Beyin göçü, belli bir eğitim seviyesine ulaşmış kendi ülkesindeki olanakları çeşitli özel ve genel sebeplerden dolayı yetersiz gören kişilerin başka ülkelere yerleşerek yaşamlarını orada sürdürmeleridir. Ülkemizde maalesef bu alanda göç alan değil göç veren ülke durumunda. Türkiye en fazla beyin göçü veren 32 ülke arasında 24. sırada. Öyle ki Suriye’ den gelen sığınmacılar içerisinde kalifiye diyebileceklerimiz bile ülkemizde kalmak istemediler. Üstelik bazıları bu yolda canını verdi.
Beyin göçünün en büyük tetikleyicileri; ekonomik belirsizlik, kendini güvende hissetmeme, işsizliğin yüksek olması, çalışılan alan ile mezun olunan bölüm arasında tutarsızlık olması, araştırma ve geliştirme olanaklarının yetersizliği, emeğinin ve eğitiminin karşılığını alamama, uygulanan maaş yöntemleri, gereksiz bürokrasi, liyakatsizlik, gençlere fırsat tanınmaması…

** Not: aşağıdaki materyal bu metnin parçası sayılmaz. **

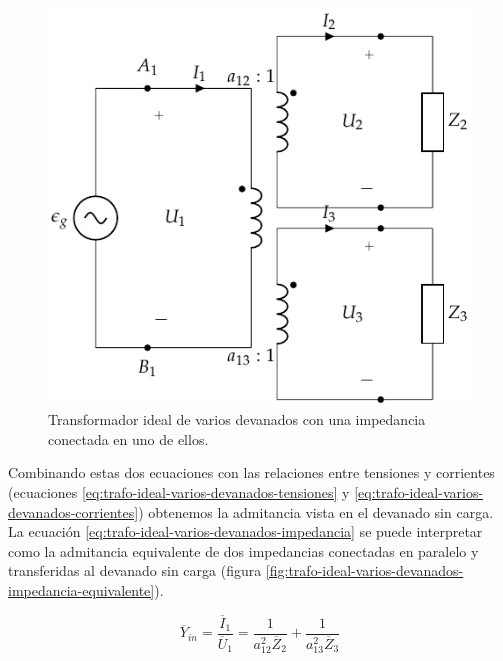 \begin{figure}
  \centering
  \includegraphics[height=0.25\textheight]{../figs/TrafoIdealVariosDevanados_Impedancia.pdf}
  \caption{Transformador ideal de varios devanados con una impedancia conectada en uno de ellos.}
  \label{fig:trafo-ideal-varios-devanados-impedancia}
\end{figure}

Combinando estas dos ecuaciones con las relaciones entre tensiones y corrientes (ecuaciones \ref{eq:trafo-ideal-varios-devanados-tensiones} y \ref{eq:trafo-ideal-varios-devanados-corrientes}) obtenemos la admitancia vista en el devanado sin carga. La ecuación \ref{eq:trafo-ideal-varios-devanados-impedancia} se puede interpretar como la admitancia equivalente de dos impedancias conectadas en paralelo y transferidas al devanado sin carga (figura \ref{fig:trafo-ideal-varios-devanados-impedancia-equivalente}).

\begin{equation}
  \label{eq:trafo-ideal-varios-devanados-impedancia}
  \overline{Y}_{in} = \frac{\overline{I}_1}{\overline{U}_1} = 
    \frac{1}{a^2_{12} \overline{Z}_2} + \frac{1}{a^2_{13}
      \overline{Z}_3}
\end{equation}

Ülkemiz sınırlarında bile doğudan batıya doğru bir göçün olduğu bilinmekte. Batı göç alırken, doğu bölgeleri göç vermekte. Kendi yakın çevremde lisans düzeyinde eğitim almış ve serbest meslek erbabı olanlar bile bir yolunu bulup batı illerine gitmek için can atmaktalar. Hal böyleyken, gerekli tedbirler alınmaz ise insanlar göç etmeye devam edecekler. Bu alanda yayınlanan raporlara ve bilim insanlarının tavsiyelerine kulak verilmeli.
2019 yılında yurtdışına çıkan doktor sayısı 1.042 olarak paylaşıldı. Bu sadece doktorların sayısı bu sayının çok üstünde başka meslek mensupları, iş insanları ve milyonerler var. Bu kişiler sadece kendi kişisel bilgilerini değil maddi birikimlerini de beraberlerinde götürüyorlar. Tersine beyin göçü olduğu söyleniyor ama gerçekler ve yayınlanan raporlar tam tersini söylüyor. Yakın zamanda Kardeşini Doğurmak kitabının yazarı ve gazeteci Büşra SANAY, İngiltere’ ye yerleşti. Oradaki karantina sürecini Youtube kanalından paylaştı.
Tersine beyin göçü hayal, beyin göçü gerçek.